The goal of this project is to download large numbers of company filings from the SEC EDGAR service, extract key text sections of interest, and store them in an easily accessible and readable format.
Download key text sections of SEC EDGAR company filings. Format, organise and store the text excerpts ready for both automated processing (NLP) and for human reading (spot-checking). Structured storage of text and metadata, with logging of failed document analyses. Suitable for automation of large-scale downloads, with flexibility to customise which sections of the documents are extracted. Compatible with all main EDGAR document formats from 1993 onwards, and easily adapted or extended to extract different sections of interest in EDGAR filings.

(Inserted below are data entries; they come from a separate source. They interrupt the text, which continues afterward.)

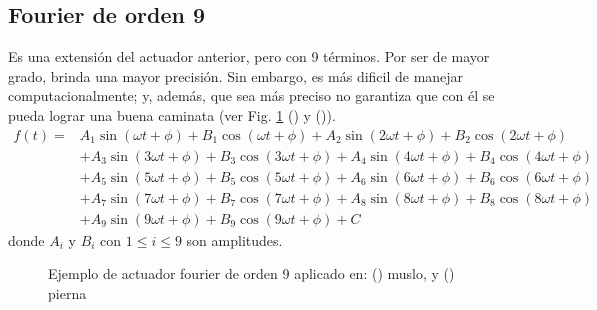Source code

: \documentclass{article}
\begin{document}
\subsection{Fourier de orden 9}
Es una extensi\'on del actuador anterior, pero con 9 t\'erminos. Por ser de mayor grado, brinda una mayor precisi\'on. Sin embargo, es m\'as dificil de manejar computacionalmente; y, adem\'as, que sea m\'as preciso no garantiza que con \'el se pueda lograr una buena caminata  (ver Fig. \ref{actuadores:fourier9} () y ()).\\
\begin{equation}
\begin{split}
  f(t) = &   A_1 \sin(\omega t+\phi)+B_1 \cos(\omega t+\phi)+A_2 \sin(2\omega t+\phi)+B_2 \cos(2\omega t+\phi) \\
  &+A_3 \sin(3\omega t+\phi)+B_3 \cos(3\omega t+\phi)+A_4 \sin(4\omega t+\phi)+B_4 \cos(4\omega t+\phi) \\ 
  &+A_5 \sin(5\omega t+\phi)+B_5 \cos(5\omega t+\phi)+A_6 \sin(6\omega t+\phi)+B_6 \cos(6\omega t+\phi) \\
  &+A_7 \sin(7\omega t+\phi)+B_7 \cos(7\omega t+\phi)+A_8 \sin(8\omega t+\phi)+B_8 \cos(8\omega t+\phi) \\
  &+A_9 \sin(9\omega t+\phi)+B_9 \cos(9\omega t+\phi) + C
\end{split}
\end{equation}
donde $A_{i}$ y $B_{i}$ con $1 \leq i \leq 9$ son amplitudes.
\begin{figure}[H]%
  \centering
  \captionsetup{justification=centering}
  \caption{Ejemplo de actuador fourier de orden 9 aplicado en: (\protect{}) muslo, y (\protect{}) pierna}%
  \label{actuadores:fourier9} %
\end{figure}
\end{document}
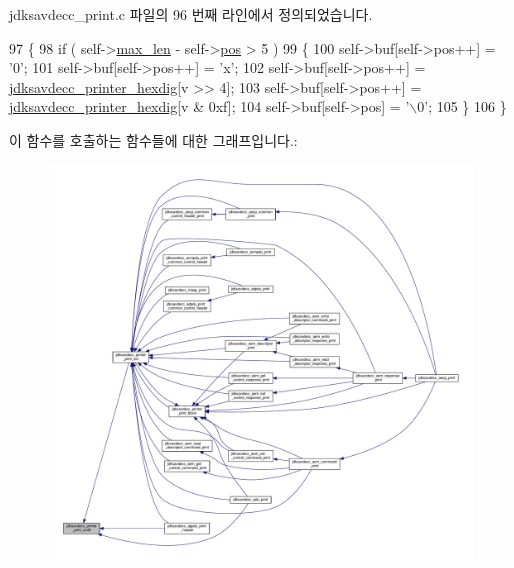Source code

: jdksavdecc\+\_\+print.\+c 파일의 96 번째 라인에서 정의되었습니다.


\begin{DoxyCode}
97 \{
98     \textcolor{keywordflow}{if} ( self->\hyperlink{structjdksavdecc__printer_a956cb5a3c4322e6d67c2f2b21077716c}{max\_len} - self->\hyperlink{structjdksavdecc__printer_a5438a597ee291f523ae04a9fe355924f}{pos} > 5 )
99     \{
100         \textcolor{keyword}{self}->buf[\textcolor{keyword}{self}->pos++] = \textcolor{charliteral}{'0'};
101         \textcolor{keyword}{self}->buf[\textcolor{keyword}{self}->pos++] = \textcolor{charliteral}{'x'};
102         \textcolor{keyword}{self}->buf[\textcolor{keyword}{self}->pos++] = \hyperlink{jdksavdecc__print_8c_ad23c15dfac839a83ff16748e1737ba80}{jdksavdecc\_printer\_hexdig}[v >> 4];
103         \textcolor{keyword}{self}->buf[\textcolor{keyword}{self}->pos++] = \hyperlink{jdksavdecc__print_8c_ad23c15dfac839a83ff16748e1737ba80}{jdksavdecc\_printer\_hexdig}[v & 0xf];
104         \textcolor{keyword}{self}->buf[\textcolor{keyword}{self}->pos] = \textcolor{charliteral}{'\(\backslash\)0'};
105     \}
106 \}
\end{DoxyCode}


이 함수를 호출하는 함수들에 대한 그래프입니다.\+:
\nopagebreak
\begin{figure}[H]
\begin{center}
\leavevmode
\includegraphics[width=350pt]{group__util_ga00205f7730fc39a5b93655a3b18a8dc7_icgraph}
\end{center}
\end{figure}


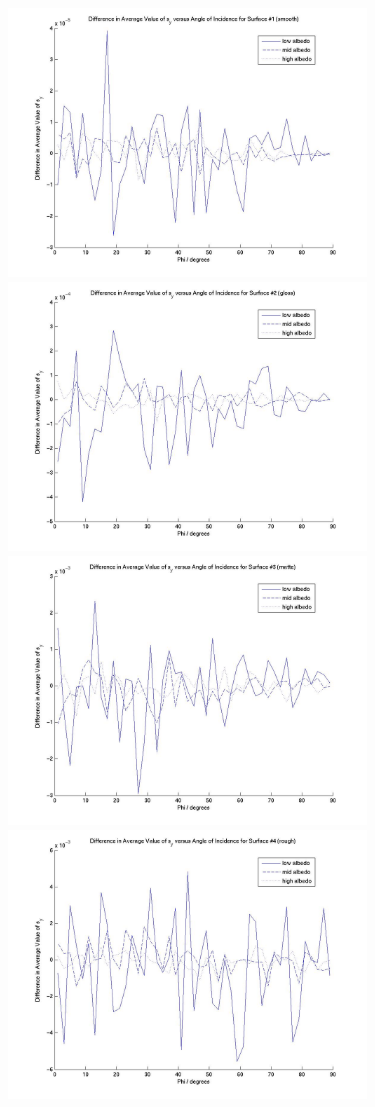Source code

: \begin{description}
      \begin{figure}[!ht]
        \includegraphics[width=95mm]{figs/sda/unit_vec_diff__y_smooth.jpg}
        \includegraphics[width=95mm]{figs/sda/unit_vec_diff__y__gloss.jpg}
        \includegraphics[width=95mm]{figs/sda/unit_vec_diff__y__matte.jpg}
        \includegraphics[width=95mm]{figs/sda/unit_vec_diff__y__rough.jpg}

\end{figure}
\end{description}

Generally accurate in extracting text, but lots of room for improvement. Comments and contributions welcome!
- I completed this project during a sabbatical from my job.
- I used SEC-Edgar-Crawler for initial ideas which helped this project.
- Thanks to my colleagues at Rosenberg Equities for help with an earlier attempt to download EDGAR data.
Clone the repo, and install the packages in requirements.txt.
git clone https://github.com/alions7000/SEC-EDGAR-text
pip install -r SEC-EDGAR-text/requirements.txt
Basic usage This will download those 500 large US companies in the included 'companies_list.txt' file. Run from the project folder, and accept the default settings when prompted.
python SEC-EDGAR-text
Typical usage There are several arguments available to choose which companies download list ot use, which types of filings to download, where to save the extracted documents, multiprocessing option, download rate and so on. For example:
python SEC-EDGAR-text --storage=/path/to/my_storage_location --start=20150101 --end=99991231 --filings=10-K --multiprocessing_cores=0 --traffic_limit_pause_ms=500
See module utils.py to see a full list of command line options.
To download of a full history of key sections from 10-K and 10-Q filings for (most) US companies takes less than 40GB storage: around 1 million text excerpt files, plus a similar number of metadata files.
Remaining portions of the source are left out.